April 1945, inferno in een Duitse stad
‘De doden lagen als zijderupsen in cocons op het grasveld’
Op zondag 8 april staan de inwoners van het kleine stadje Halberstadt nog geheel onwetend op. ’s Avonds is hun stad verwoest, zijn er tientallen doden gevallen en zal het leven zoals het was nooit meer hetzelfde zijn. Halberstadt is gebombardeerd door de geallieerden. Zoals veel bombardementen die maand is het een volstrekt zinloos bombardement. Duitsland had de oorlog al verloren. Dat hoefde niet onderstreept te worden met apocalyptisch vernielingswerk.
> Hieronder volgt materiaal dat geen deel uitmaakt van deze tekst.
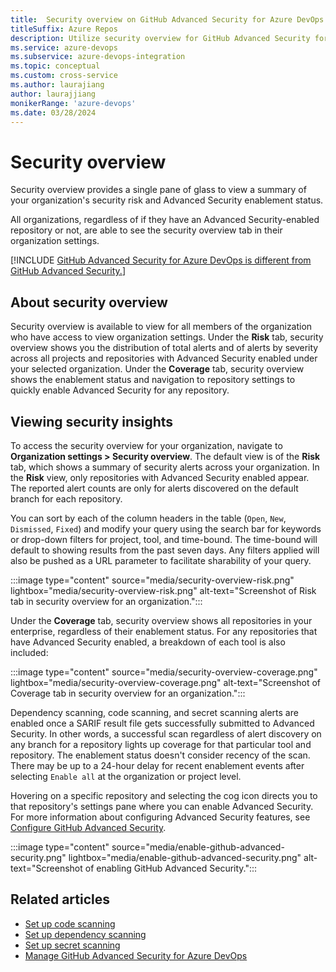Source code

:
 ```yaml
---
title:  Security overview on GitHub Advanced Security for Azure DevOps 
titleSuffix: Azure Repos
description: Utilize security overview for GitHub Advanced Security for Azure DevOps
ms.service: azure-devops
ms.subservice: azure-devops-integration
ms.topic: conceptual 
ms.custom: cross-service
ms.author: laurajiang
author: laurajjiang
monikerRange: 'azure-devops'
ms.date: 03/28/2024
---
```


#  Security overview 
Security overview provides a single pane of glass to view a summary of your organization's security risk and Advanced Security enablement status. 

All organizations, regardless of if they have an Advanced Security-enabled repository or not, are able to see the security overview tab in their organization settings.

[!INCLUDE [GitHub Advanced Security for Azure DevOps is different from GitHub Advanced Security.](includes/github-advanced-security.md)]

## About security overview
Security overview is available to view for all members of the organization who have access to view organization settings. Under the **Risk** tab, security overview shows you the distribution of total alerts and of alerts by severity across all projects and repositories with Advanced Security enabled under your selected organization. Under the **Coverage** tab, security overview shows the enablement status and navigation to repository settings to quickly enable Advanced Security for any repository. 

## Viewing security insights
To access the security overview for your organization, navigate to **Organization settings > Security overview**. The default view is of the **Risk** tab, which shows a summary of security alerts across your organization. In the **Risk** view, only repositories with Advanced Security enabled appear. The reported alert counts are only for alerts discovered on the default branch for each repository. 

You can sort by each of the column headers in the table (`Open`, `New`, `Dismissed`, `Fixed`) and modify your query using the search bar for keywords or drop-down filters for project, tool, and time-bound. The time-bound will default to showing results from the past seven days. Any filters applied will also be pushed as a URL parameter to facilitate sharability of your query.

:::image type="content" source="media/security-overview-risk.png" lightbox="media/security-overview-risk.png" alt-text="Screenshot of Risk tab in security overview for an organization."::: 

Under the **Coverage** tab, security overview shows all repositories in your enterprise, regardless of their enablement status. For any repositories that have Advanced Security enabled, a breakdown of each tool is also included:

:::image type="content" source="media/security-overview-coverage.png" lightbox="media/security-overview-coverage.png" alt-text="Screenshot of Coverage tab in security overview for an organization."::: 

Dependency scanning, code scanning, and secret scanning alerts are enabled once a SARIF result file gets successfully submitted to Advanced Security. In other words, a successful scan regardless of alert discovery on any branch for a repository lights up coverage for that particular tool and repository. The enablement status doesn't consider recency of the scan. There may be up to a 24-hour delay for recent enablement events after selecting `Enable all` at the organization or project level.

Hovering on a specific repository and selecting the cog icon directs you to that repository's settings pane where you can enable Advanced Security. For more information about configuring Advanced Security features, see [Configure GitHub Advanced Security](configure-github-advanced-security-features.md).

:::image type="content" source="media/enable-github-advanced-security.png" lightbox="media/enable-github-advanced-security.png" alt-text="Screenshot of enabling GitHub Advanced Security.":::

## Related articles

- [Set up code scanning](github-advanced-security-code-scanning.md)
- [Set up dependency scanning](github-advanced-security-dependency-scanning.md)
- [Set up secret scanning](github-advanced-security-secret-scanning.md)
- [Manage GitHub Advanced Security for Azure DevOps](github-advanced-security-permissions.md)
Nadat de stad ontwaakt is gebeuren er allerlei gewone dingen. Alexander Kluge, een jongen van 13 jaar, staat op. In de bioscoop maakt mevrouw Schrader de zaal klaar voor de eerste voorstelling van 10 uur. Grafhovenier Bischoff rijdt vier platte kisten naar de begraafplaats en neemt het er nog even van. Maar als hij vliegtuigen ziet naderen weet hij hoe laat het is. Hij zal overuren gaan maken. Op het geluid van de vliegtuigen loopt ook de schuilkelder vol. In de uitkijktoren zien de twee waarneemsters, mevrouw Arnold en mevrouw Zacke, dat hun stad wordt gebombardeerd, niet lang daarna is ook de toren aan de beurt en verandert in een zuil van vlammen. Vluchten kan niet meer. Beneden in het dorp drommen alle gasten van een huwelijksfeest samen in de schuilkelder. Twaalf minuten nadat het alarm klinkt, zijn ze allemaal bedolven.
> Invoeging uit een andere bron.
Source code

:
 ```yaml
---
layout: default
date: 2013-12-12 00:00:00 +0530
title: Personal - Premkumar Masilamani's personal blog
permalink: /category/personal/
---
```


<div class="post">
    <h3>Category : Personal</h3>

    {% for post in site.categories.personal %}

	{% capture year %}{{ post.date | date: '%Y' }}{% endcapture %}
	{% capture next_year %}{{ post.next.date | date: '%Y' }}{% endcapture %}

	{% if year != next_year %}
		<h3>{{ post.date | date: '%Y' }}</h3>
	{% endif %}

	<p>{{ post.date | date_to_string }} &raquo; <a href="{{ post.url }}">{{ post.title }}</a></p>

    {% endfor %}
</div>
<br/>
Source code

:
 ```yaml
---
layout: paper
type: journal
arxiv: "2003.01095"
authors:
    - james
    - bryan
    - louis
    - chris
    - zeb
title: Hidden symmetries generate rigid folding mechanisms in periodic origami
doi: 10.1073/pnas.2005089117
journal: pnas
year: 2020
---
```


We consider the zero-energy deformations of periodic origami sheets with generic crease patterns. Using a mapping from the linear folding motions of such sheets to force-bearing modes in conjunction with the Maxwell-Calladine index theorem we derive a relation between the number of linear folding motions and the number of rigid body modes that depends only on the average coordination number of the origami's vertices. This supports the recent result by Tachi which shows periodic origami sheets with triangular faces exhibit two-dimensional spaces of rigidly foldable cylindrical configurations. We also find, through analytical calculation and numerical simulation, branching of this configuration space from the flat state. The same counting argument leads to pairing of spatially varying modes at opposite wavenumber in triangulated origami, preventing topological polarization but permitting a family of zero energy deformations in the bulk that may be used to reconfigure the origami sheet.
Dat is het. Zo was het. In later jaren, zal Alexander Kluge, de beelden van die 8e april meermaals in onvergetelijke woorden vangen. Hij tekent de doden, gevangen in hun eeuwige roerloosheid, in een paar sobere woorden. Maar vooral laat hij zien hoe de inwoners van Halberstadt die het bombardement overleefd hebben, zich oprichten, verbijsterd, bang, verdwaasd. Hij laat ze zoeken naar elkaar, naar familie, naar waardevolle spullen, geeft ze een schop in de hand om puin te ruimen. Voor de inwoners van Halberstadt is leven overleven geworden. En hoe ze dat doen, is een tweede. Dat is het thema van dit indrukwekkende boek.
Auteur
Alexander Kluge (1932) werd geboren in Halberstadt, het decor van dit boek dat semi-autobiografisch is en een semi-documentaire. Kluge werd beroemd als auteur van documentaire fictie. Zijn oeuvre bevat tot nu toe 34 boekpublicaties, 36 films en talloze televisieproducties. Hij studeerde rechten, geschiedenis en kerkmuziek in Frankfurt en was assistent van Theodor W. Adorno en filmregisseur Fritz Lang.
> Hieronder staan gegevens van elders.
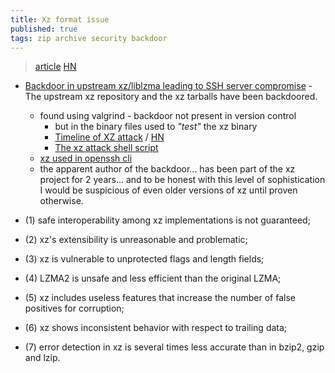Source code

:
 ```yaml
---
title: Xz format issue
published: true
tags: zip archive security backdoor
---
```

> [article](https://www.nongnu.org/lzip/xz_inadequate.html)
[HN](https://news.ycombinator.com/item?id=16884832)

- [Backdoor in upstream xz/liblzma leading to SSH server compromise](https://news.ycombinator.com/item?id=39865810) - The upstream xz repository and the xz tarballs have been backdoored.
	- found using valgrind - backdoor not present in version control
    	- but in the binary files used to _"test"_ the xz binary
        - [Timeline of XZ attack](https://research.swtch.com/xz-timeline) / [HN](https://news.ycombinator.com/item?id=39902241)
        - [The xz attack shell script](https://news.ycombinator.com/item?id=39903685)
	- [xz used in openssh cli](https://www.youtube.com/watch?v=jqjtNDtbDNI)
	- the apparent author of the backdoor... has been part of the xz project for 2 years... and to be honest with this level of sophistication I would be suspicious of even older versions of xz until proven otherwise. 

 - (1) safe interoperability among xz implementations is not guaranteed; 
 - (2) xz's extensibility is unreasonable and problematic; 
 - (3) xz is vulnerable to unprotected flags and length fields;
 - (4) LZMA2 is unsafe and less efficient than the original LZMA; 
 - (5) xz includes useless features that increase the number of false positives for corruption; 
 - (6) xz shows inconsistent behavior with respect to trailing data; 
 - (7) error detection in xz is several times less accurate than in bzip2, gzip and lzip.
Kluges verslag van de luchtaanval op Halberstadt op 8 april 1945 vanuit het perspectief van verschillende hoofdpersonen betekende in 1977 zijn internationale doorbraak. Kluge verweeft in zijn werk menselijke gevoelens met filosofie, antropologie, geschiedenis en neurowetenschappen. Hij werd in 2003 bekroond met de hoogste literaire onderscheiding in het Duitse taalgebied, de Georg-Büchner-Preis.
Dit boek is een verzameling. Kluge heeft veel geschreven over het bombardement waarvan hij als kind getuige was. De oorlog heeft zijn leven en zijn werk getekend. De lezer vindt in dit boek dan ook de documentaire roman over de luchtaanval, maar ook fragmenten uit 30. April 1945 en Wer ein Wort des Trostes spricht, ist ein Verräter. Het boek is voorzien van oorlogsfoto’s, afkomstig uit het Bildarchiv Preussischer Kulturbesitz Berlin.
Indrukwekkend is het nawoord van de beroemde schilder en beeldhouwer Anselm Kiefer, een persoonlijke vriend van Kluge. Kiefes werk wordt getekend door oorlog, vernietiging, verval en destructie. Hij zegt in zijn ontwikkeling altijd geïnspireerd te zijn door Alexander Kluge die zich bezighoudt met ‘brokstukken realiteit’. Kiefe eindigt zijn nawoord met de woorden: Laten we de hemel overlaten aan de engelen en de mussen.
Daar valt, na het lezen van dit indrukwekkende boek, niets aan toe te voegen.
Alexander Kluge – Lente met witte vlaggen April 1945 en fragmenten uit andere boeken. Vertaald uit het Duits (Der Luftangriff auf Halberstadt am 8. April 1945 und andere Erzählungen) door Anne Folkertsma en Marianne van Reenen. ISBN 978-90-5936-960-3. 254 pagina’s. Amsterdam: Uitgeverij Cossee 2021.